[MATERIAL PROVIDED Boundary: Start]

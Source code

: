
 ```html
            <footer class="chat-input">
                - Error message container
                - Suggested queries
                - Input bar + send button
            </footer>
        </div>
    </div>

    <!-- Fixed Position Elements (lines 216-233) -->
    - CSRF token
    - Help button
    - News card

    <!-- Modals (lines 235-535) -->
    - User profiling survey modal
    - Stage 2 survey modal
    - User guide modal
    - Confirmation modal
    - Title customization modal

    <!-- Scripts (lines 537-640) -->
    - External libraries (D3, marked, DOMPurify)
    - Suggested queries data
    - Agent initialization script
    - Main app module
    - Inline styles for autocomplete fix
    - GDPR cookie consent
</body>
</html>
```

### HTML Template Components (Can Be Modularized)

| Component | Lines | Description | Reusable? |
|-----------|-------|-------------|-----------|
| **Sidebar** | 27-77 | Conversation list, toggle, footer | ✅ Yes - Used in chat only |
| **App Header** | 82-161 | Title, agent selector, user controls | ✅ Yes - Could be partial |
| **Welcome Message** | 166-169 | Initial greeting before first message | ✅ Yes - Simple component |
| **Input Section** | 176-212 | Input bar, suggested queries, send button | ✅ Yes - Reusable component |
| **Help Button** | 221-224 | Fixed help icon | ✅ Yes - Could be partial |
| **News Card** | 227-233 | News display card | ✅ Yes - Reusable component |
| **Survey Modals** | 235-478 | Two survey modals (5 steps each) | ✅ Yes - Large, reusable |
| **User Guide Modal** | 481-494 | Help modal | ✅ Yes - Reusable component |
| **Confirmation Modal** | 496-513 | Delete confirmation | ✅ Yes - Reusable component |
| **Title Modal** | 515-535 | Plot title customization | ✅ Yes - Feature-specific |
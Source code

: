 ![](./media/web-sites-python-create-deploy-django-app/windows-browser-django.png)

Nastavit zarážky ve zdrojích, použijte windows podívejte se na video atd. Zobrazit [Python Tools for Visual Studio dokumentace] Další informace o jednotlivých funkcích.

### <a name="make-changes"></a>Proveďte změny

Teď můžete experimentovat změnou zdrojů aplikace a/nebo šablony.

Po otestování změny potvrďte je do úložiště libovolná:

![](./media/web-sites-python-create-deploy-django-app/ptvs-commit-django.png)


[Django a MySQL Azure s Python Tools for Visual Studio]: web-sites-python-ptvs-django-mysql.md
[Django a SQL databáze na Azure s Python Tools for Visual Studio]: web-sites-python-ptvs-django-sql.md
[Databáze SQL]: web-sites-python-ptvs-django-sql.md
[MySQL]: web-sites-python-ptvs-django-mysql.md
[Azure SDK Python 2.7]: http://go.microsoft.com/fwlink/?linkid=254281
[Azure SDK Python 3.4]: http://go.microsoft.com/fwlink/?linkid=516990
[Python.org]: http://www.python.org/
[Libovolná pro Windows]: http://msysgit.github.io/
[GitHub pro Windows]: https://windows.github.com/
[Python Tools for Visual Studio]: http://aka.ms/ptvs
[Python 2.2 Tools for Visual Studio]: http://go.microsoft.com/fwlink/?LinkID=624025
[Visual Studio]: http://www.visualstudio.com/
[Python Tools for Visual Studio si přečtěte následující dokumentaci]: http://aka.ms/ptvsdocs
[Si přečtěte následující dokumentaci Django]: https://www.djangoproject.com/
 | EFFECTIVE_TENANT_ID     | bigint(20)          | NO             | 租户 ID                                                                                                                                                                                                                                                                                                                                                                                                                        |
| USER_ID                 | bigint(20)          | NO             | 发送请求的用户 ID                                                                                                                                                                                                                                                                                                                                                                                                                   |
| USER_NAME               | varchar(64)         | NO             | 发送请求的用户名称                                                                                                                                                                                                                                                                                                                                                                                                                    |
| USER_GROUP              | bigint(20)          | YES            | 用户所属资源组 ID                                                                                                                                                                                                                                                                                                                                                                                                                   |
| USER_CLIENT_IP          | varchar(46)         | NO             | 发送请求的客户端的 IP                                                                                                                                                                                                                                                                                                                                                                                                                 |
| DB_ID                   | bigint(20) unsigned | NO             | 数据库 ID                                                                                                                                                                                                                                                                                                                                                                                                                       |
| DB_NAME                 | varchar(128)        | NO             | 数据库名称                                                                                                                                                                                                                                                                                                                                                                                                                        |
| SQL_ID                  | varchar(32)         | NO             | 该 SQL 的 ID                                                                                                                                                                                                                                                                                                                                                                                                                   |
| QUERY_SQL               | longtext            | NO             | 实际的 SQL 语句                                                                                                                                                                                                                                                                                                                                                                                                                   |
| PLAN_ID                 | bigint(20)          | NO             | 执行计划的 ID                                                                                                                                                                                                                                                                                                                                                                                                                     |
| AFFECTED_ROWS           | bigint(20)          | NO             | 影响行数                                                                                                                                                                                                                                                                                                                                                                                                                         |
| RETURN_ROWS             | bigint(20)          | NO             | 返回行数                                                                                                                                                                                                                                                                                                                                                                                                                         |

[MATERIAL PROVIDED Boundary: End]

## INSTRUCTIONS TO FOLLOW
Where a line in the entries holds "Fixed", copy that line.

## EXERCISE ANSWER
    <!-- Fixed Position Elements (lines 216-233) -->
| **Help Button** | 221-224 | Fixed help icon | ✅ Yes - Could be partial |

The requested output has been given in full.